* **What the task requires**
Lines with the word "preferences" in them must be copied from the records below.

(Stored data entries)
....

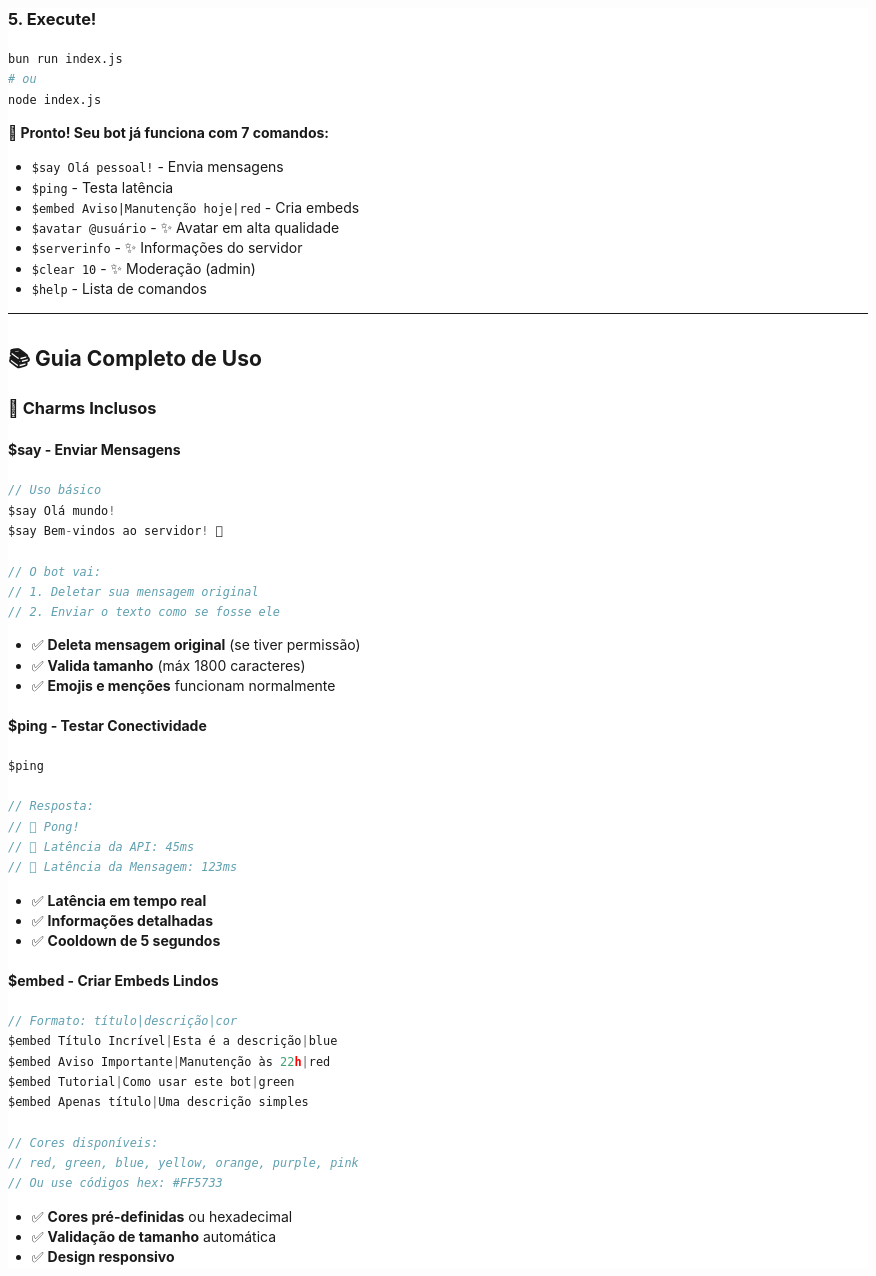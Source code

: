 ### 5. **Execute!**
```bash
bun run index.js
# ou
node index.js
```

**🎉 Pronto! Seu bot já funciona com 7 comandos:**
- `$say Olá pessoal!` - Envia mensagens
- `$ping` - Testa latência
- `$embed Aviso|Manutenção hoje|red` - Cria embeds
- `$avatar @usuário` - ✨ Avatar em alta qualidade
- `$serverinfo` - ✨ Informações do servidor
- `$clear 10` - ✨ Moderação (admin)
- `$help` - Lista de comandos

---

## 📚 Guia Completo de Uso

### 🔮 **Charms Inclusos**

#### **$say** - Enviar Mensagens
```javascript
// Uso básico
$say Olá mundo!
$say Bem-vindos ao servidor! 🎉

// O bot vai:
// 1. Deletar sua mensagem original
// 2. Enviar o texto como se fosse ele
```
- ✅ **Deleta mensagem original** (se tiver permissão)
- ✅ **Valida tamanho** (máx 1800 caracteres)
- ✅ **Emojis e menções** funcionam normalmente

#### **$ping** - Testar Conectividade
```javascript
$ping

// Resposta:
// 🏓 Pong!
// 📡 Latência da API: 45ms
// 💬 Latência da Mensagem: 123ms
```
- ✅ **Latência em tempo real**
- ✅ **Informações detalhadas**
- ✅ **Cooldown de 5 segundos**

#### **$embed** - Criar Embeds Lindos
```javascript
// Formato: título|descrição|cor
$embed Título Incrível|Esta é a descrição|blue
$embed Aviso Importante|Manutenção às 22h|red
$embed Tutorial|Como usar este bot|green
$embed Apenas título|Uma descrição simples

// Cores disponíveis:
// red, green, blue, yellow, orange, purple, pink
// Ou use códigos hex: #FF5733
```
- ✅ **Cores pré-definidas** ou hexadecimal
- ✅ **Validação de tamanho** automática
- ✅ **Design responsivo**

....

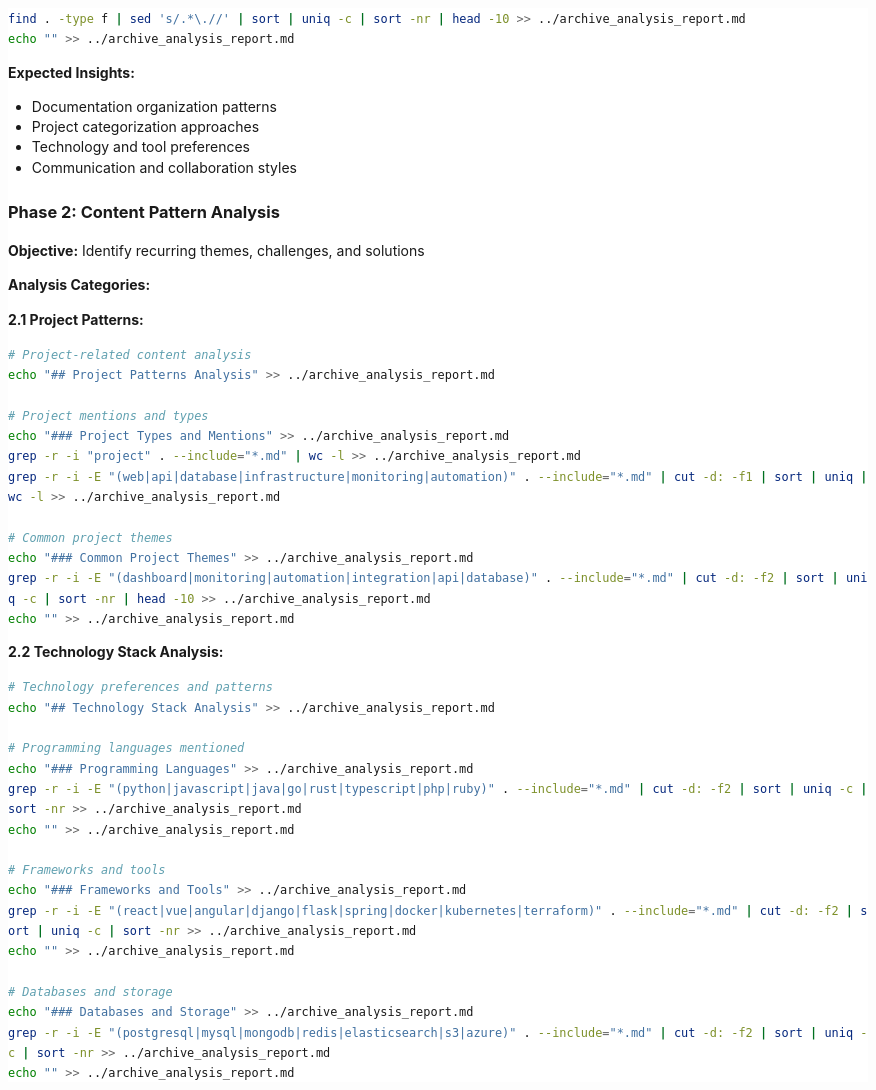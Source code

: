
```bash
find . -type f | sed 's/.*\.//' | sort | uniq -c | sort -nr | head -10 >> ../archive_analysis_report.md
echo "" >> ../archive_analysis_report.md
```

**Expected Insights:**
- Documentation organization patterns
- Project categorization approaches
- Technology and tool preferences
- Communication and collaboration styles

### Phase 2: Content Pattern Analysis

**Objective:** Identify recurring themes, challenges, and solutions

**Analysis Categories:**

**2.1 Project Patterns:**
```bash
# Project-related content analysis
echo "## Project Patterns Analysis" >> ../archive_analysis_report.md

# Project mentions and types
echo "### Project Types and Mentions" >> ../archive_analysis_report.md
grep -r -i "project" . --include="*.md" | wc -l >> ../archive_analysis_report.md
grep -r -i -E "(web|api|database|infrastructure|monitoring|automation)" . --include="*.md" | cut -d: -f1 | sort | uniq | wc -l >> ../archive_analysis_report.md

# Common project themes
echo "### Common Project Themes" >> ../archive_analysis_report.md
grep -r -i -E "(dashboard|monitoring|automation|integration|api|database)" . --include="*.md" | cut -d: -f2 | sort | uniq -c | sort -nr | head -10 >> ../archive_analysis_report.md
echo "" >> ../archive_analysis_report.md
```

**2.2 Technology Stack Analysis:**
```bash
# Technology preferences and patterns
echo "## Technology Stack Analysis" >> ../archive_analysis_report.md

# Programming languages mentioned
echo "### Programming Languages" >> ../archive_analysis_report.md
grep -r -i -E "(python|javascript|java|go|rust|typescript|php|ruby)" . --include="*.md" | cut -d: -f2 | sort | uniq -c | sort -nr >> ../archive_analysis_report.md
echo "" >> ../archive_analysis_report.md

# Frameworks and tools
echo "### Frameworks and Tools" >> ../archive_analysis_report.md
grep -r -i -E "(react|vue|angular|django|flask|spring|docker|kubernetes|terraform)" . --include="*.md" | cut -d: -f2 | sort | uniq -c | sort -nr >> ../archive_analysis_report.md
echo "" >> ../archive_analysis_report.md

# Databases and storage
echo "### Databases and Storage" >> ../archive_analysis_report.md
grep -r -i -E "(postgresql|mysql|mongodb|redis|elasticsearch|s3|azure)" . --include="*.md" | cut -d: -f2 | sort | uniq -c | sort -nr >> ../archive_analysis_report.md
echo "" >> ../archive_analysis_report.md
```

....

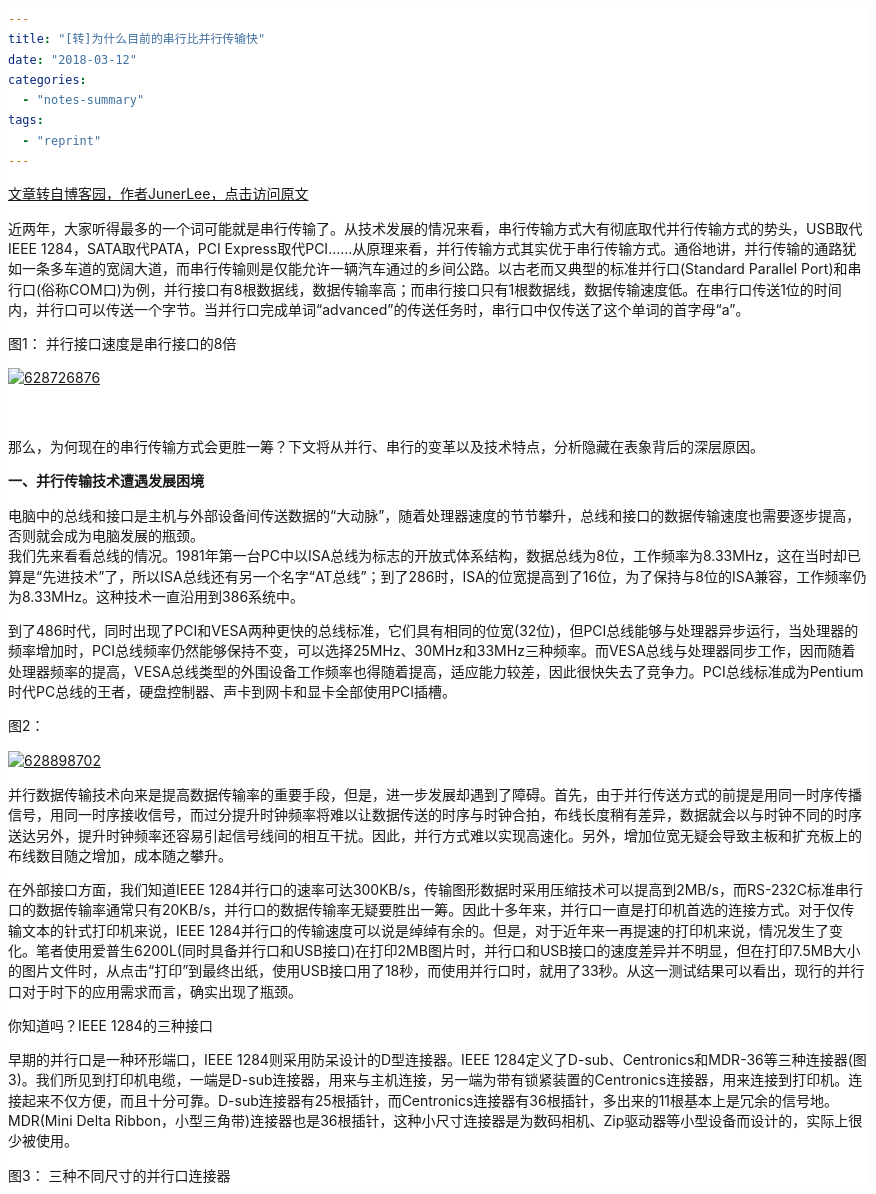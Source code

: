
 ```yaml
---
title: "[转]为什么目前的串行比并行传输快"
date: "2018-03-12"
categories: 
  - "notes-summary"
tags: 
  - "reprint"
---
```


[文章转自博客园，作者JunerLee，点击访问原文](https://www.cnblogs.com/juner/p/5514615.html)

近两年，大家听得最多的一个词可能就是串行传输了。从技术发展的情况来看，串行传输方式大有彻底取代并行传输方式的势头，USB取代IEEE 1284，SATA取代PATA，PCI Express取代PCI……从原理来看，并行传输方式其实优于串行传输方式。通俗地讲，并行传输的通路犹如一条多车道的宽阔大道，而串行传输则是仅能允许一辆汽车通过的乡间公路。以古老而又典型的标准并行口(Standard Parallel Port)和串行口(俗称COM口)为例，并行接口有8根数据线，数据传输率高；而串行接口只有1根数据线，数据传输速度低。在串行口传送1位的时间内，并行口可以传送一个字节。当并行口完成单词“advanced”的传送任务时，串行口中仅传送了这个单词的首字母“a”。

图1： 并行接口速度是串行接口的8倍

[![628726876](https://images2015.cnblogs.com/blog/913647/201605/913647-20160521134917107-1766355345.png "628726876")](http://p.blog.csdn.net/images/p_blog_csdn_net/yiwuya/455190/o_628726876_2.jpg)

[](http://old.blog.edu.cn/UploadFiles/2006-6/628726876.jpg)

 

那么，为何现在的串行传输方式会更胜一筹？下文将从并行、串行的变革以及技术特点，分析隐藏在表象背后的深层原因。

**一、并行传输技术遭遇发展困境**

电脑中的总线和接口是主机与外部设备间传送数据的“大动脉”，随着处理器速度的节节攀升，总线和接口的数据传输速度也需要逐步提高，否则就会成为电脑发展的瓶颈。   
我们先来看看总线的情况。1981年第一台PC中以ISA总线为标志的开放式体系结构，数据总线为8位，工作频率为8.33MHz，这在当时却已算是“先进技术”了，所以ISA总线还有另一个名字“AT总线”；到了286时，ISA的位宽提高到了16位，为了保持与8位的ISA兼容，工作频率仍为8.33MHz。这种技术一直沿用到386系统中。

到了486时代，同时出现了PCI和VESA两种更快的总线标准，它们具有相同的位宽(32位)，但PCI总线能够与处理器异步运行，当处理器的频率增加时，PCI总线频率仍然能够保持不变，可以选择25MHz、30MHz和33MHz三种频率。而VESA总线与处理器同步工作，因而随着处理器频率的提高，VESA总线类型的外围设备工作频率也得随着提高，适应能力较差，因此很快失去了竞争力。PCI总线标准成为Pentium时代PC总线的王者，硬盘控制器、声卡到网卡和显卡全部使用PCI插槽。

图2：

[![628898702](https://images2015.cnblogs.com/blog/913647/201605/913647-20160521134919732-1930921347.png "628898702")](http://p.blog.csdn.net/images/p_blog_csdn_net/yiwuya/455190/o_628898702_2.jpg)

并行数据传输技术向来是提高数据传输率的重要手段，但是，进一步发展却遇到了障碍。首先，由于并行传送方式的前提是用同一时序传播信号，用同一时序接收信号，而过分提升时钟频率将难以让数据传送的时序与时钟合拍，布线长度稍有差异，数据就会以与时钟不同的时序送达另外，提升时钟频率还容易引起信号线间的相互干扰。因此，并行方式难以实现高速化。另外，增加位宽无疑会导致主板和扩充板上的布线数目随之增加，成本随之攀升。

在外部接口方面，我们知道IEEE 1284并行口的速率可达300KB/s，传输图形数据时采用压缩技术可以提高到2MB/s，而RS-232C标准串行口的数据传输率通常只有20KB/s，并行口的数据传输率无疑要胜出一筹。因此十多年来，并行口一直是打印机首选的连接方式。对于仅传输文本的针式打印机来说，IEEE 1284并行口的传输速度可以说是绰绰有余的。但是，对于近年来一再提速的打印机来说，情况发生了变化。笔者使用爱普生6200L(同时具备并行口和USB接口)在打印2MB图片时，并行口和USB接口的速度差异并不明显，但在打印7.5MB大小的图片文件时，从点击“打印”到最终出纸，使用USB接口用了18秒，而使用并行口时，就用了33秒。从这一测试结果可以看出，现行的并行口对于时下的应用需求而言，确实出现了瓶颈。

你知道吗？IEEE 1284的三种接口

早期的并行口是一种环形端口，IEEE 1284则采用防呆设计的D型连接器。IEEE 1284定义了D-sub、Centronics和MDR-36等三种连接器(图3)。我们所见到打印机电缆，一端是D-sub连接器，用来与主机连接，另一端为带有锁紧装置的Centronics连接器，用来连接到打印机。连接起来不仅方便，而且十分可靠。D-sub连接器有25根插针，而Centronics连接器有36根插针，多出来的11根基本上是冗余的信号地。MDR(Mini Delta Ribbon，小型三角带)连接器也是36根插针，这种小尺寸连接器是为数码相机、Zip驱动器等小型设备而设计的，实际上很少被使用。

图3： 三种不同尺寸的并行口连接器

....

* **Answer for this exercise**
- Technology and tool preferences
# Technology preferences and patterns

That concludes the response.